The subject of Human Trafficking is appearing in the press this month largely because of the Foreign Policy Association?s "Great Decisions Program." Sixty Minutes ran one dispiriting feature of a human rights official in Northern India trying to get enforcement from indifferent police to raid a prostitution ring. It seems that the reluctant police warned the fathers in advance, fathers who were the pimps selling their own daughters.
Years ago, a reporter in Lagos, Nigeria saw a busboy from the hotel filling water bottles from a city tap. "What are you doing!" he said in alarm. "You foreigners like your waters in bottles," said the boy. The reporter then understood why they all got so sick. Hearing this story, I then understood that just as we think water in bottles is safe, we think that because something is in numbers, it is real.
The Great Decisions casebook that came from New York this year was full of charts and numbers in the chapter on human trafficking that cannot possibly have been gathered from reality. You cannot convince me that anybody can go around in a Muslim country door to door asking how many women in the household are slaves from Bangladesh! Nor has anyone gone into the combat zone where Boko Haram has murdered civilians or sold kidnapped girls at a slave market and counted bodies or counted slave sales. Where are they getting these numbers?
How do we know the casualties in the Democratic Republic of the Congo civil wars?
How do we know how many Muslims there are in the world? Who is providing those numbers? Propagandists? Do we really know the population of Afghanistan? Is a census being taken? Do we really know life expectancy?
In the West, where census taking is the most reliable, does "religion" ever appear on the census or do we politely shy away from such a rude question? In the United States, when we do try to find out how many people go to church on a Sunday, people say one thing, and when someone goes around counting cars in a church parking lot, we find far fewer cars than we would expect. What does it mean when one says that one is a Christian, or a Jew, or a Muslim even in the Western world? And what does it mean in Indonesia or Saudi Arabia or Iran? What does it mean in Tehran or an Afghan village? Do the numbers that someone spins mean anything?
Is human trafficking going on around the world? Indeed it is. How do we know this? We know it by the escapees. We know it by the occasional and much-too infrequent arrests. We know it by the horror stories and by the horrific amounts of money that appear to be involved in this illegal trade. Somebody is making fortunes out of the misery of others, and we do know what the elements are. The majority of victims appear to be women and children, who are always the most vulnerable, and their uses are mostly forced labor and sex.

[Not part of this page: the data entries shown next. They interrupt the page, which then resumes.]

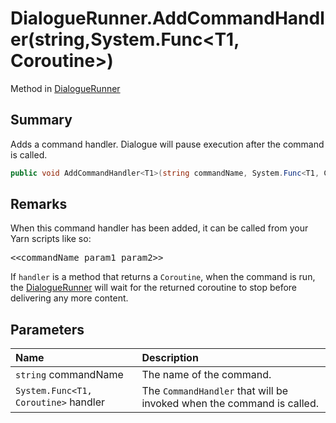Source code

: # DialogueRunner.AddCommandHandler(string,System.Func<T1, Coroutine>)

Method in [DialogueRunner](/api/csharp/yarn.unity.dialoguerunner.md)

## Summary


Adds a command handler. Dialogue will pause execution after the
command is called.


```csharp
public void AddCommandHandler<T1>(string commandName, System.Func<T1, Coroutine> handler)
```

## Remarks

<p>When this command handler has been added, it can be called
from your Yarn scripts like so:</p> <pre lang="yarn">
&lt;&lt;commandName param1 param2&gt;&gt;
</pre> <p>If <code>handler</code> is a method that returns a <code>Coroutine</code>, when the command is run, the <a href="yarn.unity.dialoguerunner.md">DialogueRunner</a> will wait for the returned coroutine to stop
before delivering any more content.</p>

## Parameters

|Name|Description|
|:---|:---|
|`string` commandName|The name of the command.|
|`System.Func<T1, Coroutine>` handler|The  <code>CommandHandler</code>  that will be invoked when the command is called.|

Every region of the world is tainted by this trafficking, and it is shameful! Africa, India, and the Middle East appear to be the most abusive, but the Russians have the longest history of exploiting women sexually (their history of this goes back centuries of providing blonde beauties from the Caucasus to the Muslim harem slave markets). One new and horrific market is providing kidneys, needless to say, not voluntarily.
Are we including in the notion of "trafficking" the handing over of underage children as "brides?" The pictures of underage little girls in mass "weddings" that appeared in a recent National Geographic taking place in Yemen certainly looked like trafficking to me. Money certainly changed hands, and the terror on the faces of the children spoke volumes. But who?s counting.
Is anyone counting the little boys offering up their bodies to tourists in Central America or Egypt or Thailand?
I suggest that we fall out of love with numbers and start asking where these fake numbers come from. Is "60 Minutes" listening?